Work to complete: Return, exactly as written, every line from the first line of the data below through the line that contains "于是得原式 \(=\sin 2".

Exercise data:
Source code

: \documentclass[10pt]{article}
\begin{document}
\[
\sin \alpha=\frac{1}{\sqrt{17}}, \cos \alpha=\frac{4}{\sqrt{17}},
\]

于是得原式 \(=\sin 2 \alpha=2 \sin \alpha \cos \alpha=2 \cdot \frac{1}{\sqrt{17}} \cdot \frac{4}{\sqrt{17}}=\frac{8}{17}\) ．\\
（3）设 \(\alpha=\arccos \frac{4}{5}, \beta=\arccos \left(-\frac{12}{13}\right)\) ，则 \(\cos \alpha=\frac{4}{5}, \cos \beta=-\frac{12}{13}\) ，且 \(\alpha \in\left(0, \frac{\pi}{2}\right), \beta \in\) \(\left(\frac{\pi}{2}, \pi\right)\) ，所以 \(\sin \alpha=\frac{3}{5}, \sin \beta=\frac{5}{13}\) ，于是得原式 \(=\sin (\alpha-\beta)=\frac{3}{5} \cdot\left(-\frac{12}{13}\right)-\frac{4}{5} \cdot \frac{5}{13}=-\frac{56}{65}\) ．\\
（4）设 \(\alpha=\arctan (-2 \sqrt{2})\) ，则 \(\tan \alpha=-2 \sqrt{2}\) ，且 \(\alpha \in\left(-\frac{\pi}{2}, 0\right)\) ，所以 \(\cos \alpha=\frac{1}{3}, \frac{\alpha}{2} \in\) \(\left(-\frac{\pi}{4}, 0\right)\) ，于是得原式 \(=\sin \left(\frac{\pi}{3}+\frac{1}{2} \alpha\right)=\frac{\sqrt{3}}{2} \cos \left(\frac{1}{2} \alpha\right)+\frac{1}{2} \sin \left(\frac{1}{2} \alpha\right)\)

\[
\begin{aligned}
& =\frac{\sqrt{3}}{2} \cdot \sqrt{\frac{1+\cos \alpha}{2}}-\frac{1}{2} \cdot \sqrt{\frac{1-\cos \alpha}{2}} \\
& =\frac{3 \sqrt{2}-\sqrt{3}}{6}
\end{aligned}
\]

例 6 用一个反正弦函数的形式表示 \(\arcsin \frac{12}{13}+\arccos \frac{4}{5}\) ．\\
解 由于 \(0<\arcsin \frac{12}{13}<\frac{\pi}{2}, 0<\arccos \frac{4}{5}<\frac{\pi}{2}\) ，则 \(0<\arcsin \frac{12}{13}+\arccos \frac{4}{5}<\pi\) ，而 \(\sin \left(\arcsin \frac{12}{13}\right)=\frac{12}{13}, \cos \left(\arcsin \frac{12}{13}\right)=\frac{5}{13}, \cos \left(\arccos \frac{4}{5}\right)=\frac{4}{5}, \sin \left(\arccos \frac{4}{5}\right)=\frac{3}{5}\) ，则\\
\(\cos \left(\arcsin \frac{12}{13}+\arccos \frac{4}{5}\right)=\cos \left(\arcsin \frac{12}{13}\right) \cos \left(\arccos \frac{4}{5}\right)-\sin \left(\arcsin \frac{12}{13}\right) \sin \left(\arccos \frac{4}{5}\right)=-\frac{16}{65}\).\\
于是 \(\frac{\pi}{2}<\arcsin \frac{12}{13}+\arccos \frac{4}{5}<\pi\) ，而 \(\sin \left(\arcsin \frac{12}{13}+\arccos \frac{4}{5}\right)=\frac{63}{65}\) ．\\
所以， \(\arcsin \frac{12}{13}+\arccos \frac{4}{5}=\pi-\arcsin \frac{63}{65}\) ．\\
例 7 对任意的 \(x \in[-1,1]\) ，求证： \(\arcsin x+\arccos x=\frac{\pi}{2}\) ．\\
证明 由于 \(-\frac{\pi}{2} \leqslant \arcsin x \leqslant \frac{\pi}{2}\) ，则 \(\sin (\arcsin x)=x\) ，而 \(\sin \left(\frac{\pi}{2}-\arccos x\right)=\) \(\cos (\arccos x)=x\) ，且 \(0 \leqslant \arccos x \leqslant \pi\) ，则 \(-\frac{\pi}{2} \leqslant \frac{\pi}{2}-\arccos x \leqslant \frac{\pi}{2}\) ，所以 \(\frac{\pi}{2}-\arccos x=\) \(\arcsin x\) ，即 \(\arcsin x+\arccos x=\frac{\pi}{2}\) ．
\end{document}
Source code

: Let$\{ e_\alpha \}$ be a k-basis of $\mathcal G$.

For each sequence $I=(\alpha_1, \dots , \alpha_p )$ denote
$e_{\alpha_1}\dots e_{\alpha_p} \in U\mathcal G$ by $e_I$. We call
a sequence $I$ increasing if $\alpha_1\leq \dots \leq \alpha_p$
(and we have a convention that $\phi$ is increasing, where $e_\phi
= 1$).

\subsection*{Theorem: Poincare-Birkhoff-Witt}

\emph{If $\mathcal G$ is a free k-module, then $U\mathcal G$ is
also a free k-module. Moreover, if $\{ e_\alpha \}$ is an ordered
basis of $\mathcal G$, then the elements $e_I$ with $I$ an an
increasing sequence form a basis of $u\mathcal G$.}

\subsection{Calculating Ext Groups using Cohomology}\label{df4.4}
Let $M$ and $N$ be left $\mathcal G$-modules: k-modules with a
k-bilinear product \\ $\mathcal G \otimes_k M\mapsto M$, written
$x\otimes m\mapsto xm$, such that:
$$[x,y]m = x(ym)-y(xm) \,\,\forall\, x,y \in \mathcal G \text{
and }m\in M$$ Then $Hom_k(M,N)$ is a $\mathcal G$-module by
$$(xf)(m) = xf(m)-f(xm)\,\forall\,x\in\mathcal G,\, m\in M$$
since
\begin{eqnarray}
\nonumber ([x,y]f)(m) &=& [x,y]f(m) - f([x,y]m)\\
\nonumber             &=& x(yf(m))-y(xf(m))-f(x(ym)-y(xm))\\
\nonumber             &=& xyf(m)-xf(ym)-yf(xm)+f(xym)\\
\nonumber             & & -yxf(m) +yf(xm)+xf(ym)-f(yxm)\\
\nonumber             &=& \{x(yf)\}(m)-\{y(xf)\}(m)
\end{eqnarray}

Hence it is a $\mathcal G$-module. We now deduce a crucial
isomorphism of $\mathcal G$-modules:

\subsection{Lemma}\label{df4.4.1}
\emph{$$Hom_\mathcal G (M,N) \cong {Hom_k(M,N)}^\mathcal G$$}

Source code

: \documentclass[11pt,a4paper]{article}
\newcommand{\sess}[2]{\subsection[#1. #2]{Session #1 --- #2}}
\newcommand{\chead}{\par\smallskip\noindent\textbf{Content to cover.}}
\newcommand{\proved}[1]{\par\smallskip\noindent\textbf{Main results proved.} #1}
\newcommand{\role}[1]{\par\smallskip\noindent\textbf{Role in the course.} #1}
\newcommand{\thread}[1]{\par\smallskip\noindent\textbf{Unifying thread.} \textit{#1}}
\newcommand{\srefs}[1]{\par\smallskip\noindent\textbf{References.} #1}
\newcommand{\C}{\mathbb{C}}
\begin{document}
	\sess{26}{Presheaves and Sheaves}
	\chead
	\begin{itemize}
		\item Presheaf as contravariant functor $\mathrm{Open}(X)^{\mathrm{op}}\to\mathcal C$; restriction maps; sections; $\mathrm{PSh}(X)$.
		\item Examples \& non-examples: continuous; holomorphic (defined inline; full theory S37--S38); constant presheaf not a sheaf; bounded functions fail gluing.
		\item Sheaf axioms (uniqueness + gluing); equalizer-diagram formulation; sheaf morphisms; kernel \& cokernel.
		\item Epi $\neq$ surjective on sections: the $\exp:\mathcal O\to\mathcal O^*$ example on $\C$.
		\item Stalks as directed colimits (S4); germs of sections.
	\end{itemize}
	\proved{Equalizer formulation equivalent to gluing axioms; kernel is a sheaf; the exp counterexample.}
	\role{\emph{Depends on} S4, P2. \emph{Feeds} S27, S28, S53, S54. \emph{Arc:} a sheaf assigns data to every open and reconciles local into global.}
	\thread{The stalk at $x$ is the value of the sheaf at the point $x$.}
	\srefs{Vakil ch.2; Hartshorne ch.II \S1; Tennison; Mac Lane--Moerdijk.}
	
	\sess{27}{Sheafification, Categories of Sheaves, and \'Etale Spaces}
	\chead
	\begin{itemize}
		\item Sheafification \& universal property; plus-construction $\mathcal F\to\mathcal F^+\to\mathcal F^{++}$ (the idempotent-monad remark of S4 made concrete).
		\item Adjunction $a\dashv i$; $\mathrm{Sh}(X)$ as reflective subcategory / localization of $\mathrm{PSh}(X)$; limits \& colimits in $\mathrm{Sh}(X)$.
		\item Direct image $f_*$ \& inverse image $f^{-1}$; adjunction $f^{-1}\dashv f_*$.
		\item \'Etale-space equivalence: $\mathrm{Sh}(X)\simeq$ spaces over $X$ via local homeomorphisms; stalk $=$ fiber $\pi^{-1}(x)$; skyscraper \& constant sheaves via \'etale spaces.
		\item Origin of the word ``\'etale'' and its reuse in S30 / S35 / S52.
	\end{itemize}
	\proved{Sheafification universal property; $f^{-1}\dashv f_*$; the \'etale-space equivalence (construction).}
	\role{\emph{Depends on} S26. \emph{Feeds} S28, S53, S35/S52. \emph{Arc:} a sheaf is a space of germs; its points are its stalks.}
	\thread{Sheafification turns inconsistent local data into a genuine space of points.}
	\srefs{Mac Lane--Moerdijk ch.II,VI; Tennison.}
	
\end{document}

Result of this exercise:
Source code

: \documentclass[10pt]{article}
\begin{document}
\[
\sin \alpha=\frac{1}{\sqrt{17}}, \cos \alpha=\frac{4}{\sqrt{17}},
\]

于是得原式 \(=\sin 2 \alpha=2 \sin \alpha \cos \alpha=2 \cdot \frac{1}{\sqrt{17}} \cdot \frac{4}{\sqrt{17}}=\frac{8}{17}\) ．\\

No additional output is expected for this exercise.